## Brief
Beginning at the line that holds "4) El frontend", restate each line exactly through the final line of the records. Include both of those lines.

## Records to use
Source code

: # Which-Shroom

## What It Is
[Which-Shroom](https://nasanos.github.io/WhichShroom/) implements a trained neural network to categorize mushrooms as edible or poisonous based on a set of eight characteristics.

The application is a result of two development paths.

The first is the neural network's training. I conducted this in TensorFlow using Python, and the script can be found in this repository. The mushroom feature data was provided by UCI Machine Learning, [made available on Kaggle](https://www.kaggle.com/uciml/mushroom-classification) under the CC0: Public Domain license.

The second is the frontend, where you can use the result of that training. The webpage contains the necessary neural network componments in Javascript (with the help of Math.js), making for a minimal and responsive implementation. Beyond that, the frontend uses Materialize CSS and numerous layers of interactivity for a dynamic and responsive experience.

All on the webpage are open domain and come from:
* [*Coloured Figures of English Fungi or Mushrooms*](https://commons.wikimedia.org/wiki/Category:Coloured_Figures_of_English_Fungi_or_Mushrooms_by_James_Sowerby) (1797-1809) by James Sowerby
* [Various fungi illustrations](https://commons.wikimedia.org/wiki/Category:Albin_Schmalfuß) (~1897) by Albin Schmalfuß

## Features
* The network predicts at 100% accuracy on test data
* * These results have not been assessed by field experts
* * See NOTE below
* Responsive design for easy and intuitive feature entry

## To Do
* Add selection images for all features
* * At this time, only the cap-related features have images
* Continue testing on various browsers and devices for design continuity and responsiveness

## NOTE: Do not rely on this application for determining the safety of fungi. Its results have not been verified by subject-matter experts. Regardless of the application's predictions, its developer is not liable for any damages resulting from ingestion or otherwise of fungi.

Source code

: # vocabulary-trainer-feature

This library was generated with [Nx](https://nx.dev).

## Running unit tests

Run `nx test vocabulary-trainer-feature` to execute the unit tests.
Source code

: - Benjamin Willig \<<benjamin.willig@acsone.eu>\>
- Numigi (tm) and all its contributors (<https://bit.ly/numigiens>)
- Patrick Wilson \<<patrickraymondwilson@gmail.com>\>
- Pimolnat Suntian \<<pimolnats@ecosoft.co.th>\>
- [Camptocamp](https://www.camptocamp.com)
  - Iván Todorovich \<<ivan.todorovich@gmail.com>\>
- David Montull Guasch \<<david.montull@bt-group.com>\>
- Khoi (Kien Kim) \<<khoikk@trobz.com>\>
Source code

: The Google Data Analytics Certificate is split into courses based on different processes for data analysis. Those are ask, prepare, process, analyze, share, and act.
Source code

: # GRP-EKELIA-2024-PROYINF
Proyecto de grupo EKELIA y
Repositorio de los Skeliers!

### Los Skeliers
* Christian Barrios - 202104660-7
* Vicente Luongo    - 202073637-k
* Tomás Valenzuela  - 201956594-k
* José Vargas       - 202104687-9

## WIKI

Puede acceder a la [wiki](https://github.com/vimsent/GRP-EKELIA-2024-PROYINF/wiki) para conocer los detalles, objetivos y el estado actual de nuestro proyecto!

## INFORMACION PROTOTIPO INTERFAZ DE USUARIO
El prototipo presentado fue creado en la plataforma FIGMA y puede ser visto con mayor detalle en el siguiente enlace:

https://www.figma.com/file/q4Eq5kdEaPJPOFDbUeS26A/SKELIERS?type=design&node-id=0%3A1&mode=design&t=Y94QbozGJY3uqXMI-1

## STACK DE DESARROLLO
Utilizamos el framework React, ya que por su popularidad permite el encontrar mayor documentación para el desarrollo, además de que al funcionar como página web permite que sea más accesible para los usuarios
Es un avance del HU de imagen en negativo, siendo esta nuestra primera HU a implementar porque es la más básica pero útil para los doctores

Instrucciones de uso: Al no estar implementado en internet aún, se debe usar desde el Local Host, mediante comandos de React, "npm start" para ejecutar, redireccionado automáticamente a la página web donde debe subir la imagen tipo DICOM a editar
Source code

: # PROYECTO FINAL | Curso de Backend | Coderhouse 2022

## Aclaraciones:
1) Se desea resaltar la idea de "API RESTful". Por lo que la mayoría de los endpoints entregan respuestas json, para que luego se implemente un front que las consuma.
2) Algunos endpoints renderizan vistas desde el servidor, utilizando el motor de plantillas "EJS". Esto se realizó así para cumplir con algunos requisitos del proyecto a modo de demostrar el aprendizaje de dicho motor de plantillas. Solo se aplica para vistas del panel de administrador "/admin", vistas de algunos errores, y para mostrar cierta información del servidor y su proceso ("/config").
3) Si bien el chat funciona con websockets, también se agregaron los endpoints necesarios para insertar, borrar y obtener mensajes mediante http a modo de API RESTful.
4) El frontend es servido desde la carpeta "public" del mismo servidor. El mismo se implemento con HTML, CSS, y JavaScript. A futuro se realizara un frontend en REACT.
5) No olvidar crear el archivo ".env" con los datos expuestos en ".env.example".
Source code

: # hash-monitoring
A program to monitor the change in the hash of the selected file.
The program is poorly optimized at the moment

## Task result
4) El frontend es servido desde la carpeta "public" del mismo servidor. El mismo se implemento con HTML, CSS, y JavaScript. A futuro se realizara un frontend en REACT.
5) No olvidar crear el archivo ".env" con los datos expuestos en ".env.example".
Source code

: # hash-monitoring
A program to monitor the change in the hash of the selected file.
The program is poorly optimized at the moment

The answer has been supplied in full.